• [INSTRUCTIONS TO FOLLOW]
Scan the entries below for the word "citep" and copy every line in which it occurs.

== RECORDS FOR THIS TASK

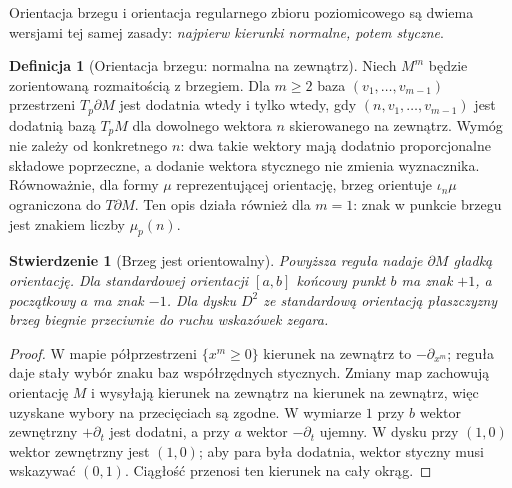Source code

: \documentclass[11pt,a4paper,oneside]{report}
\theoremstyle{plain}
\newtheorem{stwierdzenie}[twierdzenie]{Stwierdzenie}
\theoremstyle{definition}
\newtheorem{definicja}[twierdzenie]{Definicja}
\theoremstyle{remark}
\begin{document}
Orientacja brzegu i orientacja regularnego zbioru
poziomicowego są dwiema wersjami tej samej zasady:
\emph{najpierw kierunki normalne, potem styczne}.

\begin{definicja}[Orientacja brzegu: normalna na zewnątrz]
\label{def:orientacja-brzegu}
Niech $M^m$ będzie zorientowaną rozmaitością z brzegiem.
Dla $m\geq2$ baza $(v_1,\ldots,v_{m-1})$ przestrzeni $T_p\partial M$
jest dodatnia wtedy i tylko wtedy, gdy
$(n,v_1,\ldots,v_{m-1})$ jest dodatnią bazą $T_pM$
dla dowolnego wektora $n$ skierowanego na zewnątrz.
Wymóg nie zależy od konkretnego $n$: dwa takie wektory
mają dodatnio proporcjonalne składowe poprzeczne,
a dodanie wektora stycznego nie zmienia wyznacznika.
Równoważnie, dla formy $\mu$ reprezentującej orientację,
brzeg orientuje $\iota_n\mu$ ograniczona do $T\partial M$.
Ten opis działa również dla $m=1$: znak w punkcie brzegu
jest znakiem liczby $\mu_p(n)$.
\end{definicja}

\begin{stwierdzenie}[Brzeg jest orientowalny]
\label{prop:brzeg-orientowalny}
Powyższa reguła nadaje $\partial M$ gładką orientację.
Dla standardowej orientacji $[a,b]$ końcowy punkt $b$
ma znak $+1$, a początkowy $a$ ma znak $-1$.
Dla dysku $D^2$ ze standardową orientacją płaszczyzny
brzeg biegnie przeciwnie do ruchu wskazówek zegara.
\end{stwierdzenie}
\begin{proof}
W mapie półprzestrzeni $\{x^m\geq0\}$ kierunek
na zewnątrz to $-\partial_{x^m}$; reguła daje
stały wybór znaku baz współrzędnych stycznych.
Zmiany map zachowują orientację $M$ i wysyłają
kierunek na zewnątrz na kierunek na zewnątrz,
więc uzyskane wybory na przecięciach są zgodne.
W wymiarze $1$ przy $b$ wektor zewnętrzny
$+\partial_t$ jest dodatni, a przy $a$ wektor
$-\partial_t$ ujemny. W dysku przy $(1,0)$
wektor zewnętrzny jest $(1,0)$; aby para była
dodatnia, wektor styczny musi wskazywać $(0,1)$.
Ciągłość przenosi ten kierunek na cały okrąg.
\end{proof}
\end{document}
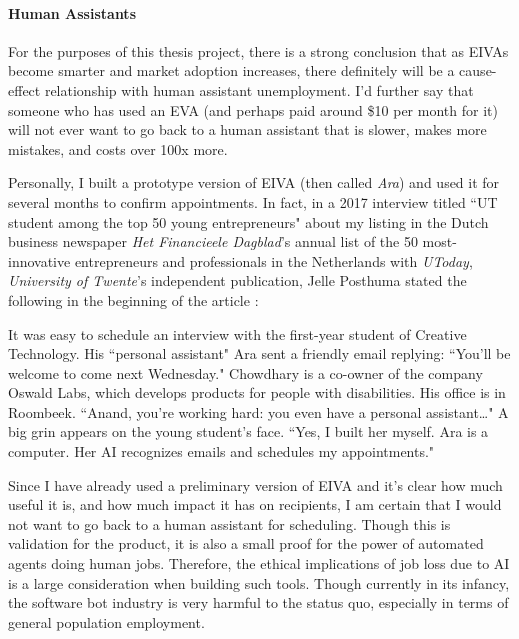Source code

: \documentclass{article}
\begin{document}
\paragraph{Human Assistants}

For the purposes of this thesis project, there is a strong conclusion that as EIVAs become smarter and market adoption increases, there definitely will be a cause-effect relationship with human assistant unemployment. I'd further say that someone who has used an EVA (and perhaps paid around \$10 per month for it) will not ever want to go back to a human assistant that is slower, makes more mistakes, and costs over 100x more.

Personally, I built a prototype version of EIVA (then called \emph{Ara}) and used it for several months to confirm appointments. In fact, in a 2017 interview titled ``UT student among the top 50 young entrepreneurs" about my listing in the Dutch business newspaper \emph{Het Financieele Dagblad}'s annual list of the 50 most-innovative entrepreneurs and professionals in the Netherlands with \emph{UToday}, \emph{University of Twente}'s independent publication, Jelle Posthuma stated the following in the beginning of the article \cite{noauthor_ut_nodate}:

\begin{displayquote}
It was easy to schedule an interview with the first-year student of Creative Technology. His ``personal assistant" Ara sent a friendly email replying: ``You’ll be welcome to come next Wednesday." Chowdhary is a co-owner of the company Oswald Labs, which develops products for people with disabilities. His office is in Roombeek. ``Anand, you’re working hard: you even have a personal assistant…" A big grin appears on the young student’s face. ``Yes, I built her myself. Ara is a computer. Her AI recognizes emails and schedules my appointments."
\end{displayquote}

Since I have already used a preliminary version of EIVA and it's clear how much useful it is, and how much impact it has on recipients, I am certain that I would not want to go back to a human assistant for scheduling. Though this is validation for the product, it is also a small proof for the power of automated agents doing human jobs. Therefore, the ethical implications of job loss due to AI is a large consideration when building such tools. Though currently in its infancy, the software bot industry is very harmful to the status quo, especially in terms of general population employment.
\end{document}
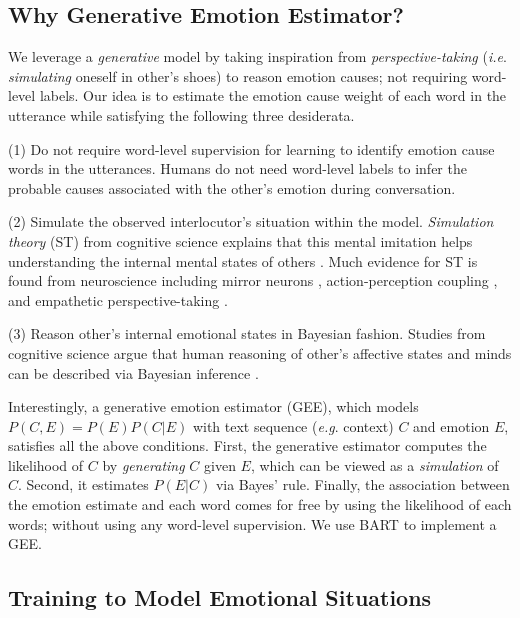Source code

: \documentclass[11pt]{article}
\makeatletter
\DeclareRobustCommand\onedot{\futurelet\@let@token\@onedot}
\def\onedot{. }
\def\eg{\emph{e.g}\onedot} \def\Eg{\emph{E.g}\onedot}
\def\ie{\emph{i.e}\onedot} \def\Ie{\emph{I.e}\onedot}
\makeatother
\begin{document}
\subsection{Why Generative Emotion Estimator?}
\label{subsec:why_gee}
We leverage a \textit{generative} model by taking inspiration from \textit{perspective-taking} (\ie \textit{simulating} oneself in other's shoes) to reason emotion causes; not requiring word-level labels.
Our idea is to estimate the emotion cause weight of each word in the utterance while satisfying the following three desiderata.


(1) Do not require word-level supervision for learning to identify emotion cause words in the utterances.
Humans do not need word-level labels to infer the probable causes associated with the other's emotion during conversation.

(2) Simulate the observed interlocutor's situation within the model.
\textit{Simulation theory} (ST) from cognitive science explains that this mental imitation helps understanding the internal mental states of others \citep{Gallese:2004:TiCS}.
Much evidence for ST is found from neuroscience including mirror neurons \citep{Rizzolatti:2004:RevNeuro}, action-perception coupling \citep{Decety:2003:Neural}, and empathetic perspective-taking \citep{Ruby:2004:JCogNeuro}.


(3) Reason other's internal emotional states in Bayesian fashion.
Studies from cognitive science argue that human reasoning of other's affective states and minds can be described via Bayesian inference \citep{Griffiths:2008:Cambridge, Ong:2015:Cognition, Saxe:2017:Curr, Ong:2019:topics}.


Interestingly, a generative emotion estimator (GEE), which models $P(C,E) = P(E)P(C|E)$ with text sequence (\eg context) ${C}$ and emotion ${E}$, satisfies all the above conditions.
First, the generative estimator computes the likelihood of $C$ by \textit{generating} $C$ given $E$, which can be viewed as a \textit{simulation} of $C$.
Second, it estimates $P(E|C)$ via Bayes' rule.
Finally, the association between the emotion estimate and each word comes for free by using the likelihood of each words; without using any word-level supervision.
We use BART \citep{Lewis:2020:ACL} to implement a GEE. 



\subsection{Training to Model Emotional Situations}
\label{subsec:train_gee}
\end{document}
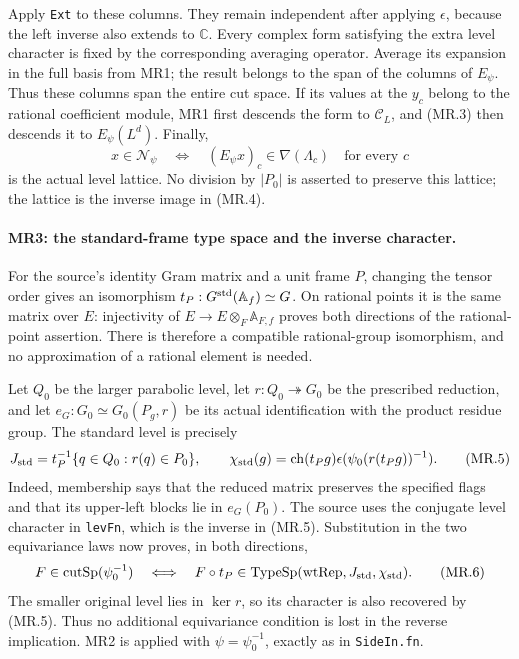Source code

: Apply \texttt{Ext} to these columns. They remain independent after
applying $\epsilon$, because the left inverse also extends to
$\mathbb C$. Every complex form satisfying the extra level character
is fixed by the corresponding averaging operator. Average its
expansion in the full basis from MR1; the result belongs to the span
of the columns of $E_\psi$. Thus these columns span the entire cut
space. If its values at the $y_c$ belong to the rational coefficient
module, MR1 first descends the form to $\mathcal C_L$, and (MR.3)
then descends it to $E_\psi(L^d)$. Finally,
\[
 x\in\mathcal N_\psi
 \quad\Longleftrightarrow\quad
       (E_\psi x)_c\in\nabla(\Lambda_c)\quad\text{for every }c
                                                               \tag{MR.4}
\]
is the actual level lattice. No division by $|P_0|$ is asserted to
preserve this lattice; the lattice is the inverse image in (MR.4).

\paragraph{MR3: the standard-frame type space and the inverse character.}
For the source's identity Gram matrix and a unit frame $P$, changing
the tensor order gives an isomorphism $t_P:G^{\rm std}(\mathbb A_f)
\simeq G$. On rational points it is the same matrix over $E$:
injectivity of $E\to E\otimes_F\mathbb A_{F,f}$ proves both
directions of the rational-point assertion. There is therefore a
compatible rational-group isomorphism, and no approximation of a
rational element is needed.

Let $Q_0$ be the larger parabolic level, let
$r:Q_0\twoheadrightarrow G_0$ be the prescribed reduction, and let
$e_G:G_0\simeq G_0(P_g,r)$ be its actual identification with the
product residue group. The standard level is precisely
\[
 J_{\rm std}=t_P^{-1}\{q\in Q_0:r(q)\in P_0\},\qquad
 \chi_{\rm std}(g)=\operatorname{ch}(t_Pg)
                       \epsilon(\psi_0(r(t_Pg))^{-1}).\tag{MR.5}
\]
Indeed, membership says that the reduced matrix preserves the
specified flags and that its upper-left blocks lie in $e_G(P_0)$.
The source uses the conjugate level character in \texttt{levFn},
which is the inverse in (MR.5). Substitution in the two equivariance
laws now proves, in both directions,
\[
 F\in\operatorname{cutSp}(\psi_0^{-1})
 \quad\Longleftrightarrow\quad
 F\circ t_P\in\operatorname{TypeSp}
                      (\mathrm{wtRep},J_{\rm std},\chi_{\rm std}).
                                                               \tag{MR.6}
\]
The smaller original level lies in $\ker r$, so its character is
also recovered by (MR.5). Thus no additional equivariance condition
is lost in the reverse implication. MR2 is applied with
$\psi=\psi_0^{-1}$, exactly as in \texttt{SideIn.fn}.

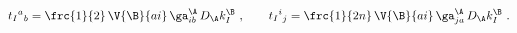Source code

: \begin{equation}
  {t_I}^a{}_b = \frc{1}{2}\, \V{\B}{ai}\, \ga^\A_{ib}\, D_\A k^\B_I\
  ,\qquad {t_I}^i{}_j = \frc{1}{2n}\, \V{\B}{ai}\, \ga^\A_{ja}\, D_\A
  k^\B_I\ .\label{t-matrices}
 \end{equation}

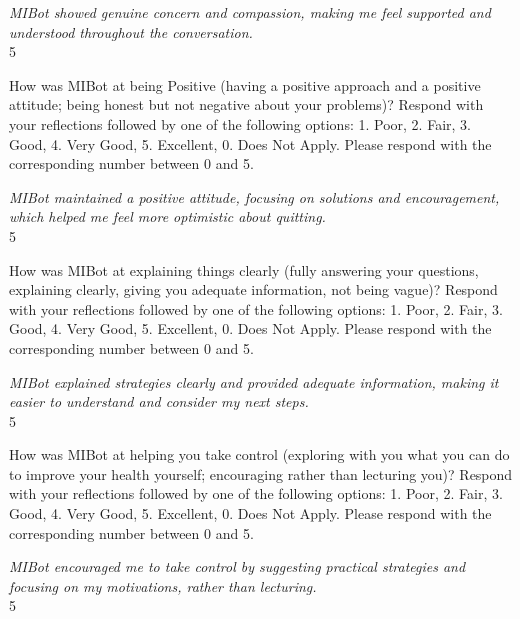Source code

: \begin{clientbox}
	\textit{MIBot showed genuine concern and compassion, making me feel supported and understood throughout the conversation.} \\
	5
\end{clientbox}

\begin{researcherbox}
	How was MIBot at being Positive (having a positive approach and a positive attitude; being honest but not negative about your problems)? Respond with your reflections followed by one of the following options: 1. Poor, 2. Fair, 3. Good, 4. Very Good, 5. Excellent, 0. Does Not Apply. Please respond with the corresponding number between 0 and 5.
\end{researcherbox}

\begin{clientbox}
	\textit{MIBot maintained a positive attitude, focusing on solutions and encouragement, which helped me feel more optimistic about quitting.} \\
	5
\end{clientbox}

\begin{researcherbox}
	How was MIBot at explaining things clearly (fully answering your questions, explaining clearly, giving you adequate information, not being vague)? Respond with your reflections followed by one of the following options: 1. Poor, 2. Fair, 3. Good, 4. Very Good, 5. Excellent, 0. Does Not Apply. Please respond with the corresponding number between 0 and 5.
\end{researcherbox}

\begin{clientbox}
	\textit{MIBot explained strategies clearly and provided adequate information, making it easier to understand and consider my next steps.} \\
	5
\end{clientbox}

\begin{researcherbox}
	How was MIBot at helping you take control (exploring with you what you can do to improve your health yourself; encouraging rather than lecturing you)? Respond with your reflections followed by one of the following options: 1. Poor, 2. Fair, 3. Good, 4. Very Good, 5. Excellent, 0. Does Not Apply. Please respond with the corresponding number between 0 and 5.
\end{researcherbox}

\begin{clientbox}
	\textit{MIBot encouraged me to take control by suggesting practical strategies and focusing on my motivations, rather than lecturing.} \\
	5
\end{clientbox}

====

• [SOLUTION]
\textit{Simulation theory} (ST) from cognitive science explains that this mental imitation helps understanding the internal mental states of others \citep{Gallese:2004:TiCS}.
Much evidence for ST is found from neuroscience including mirror neurons \citep{Rizzolatti:2004:RevNeuro}, action-perception coupling \citep{Decety:2003:Neural}, and empathetic perspective-taking \citep{Ruby:2004:JCogNeuro}.
Studies from cognitive science argue that human reasoning of other's affective states and minds can be described via Bayesian inference \citep{Griffiths:2008:Cambridge, Ong:2015:Cognition, Saxe:2017:Curr, Ong:2019:topics}.
We use BART \citep{Lewis:2020:ACL} to implement a GEE. 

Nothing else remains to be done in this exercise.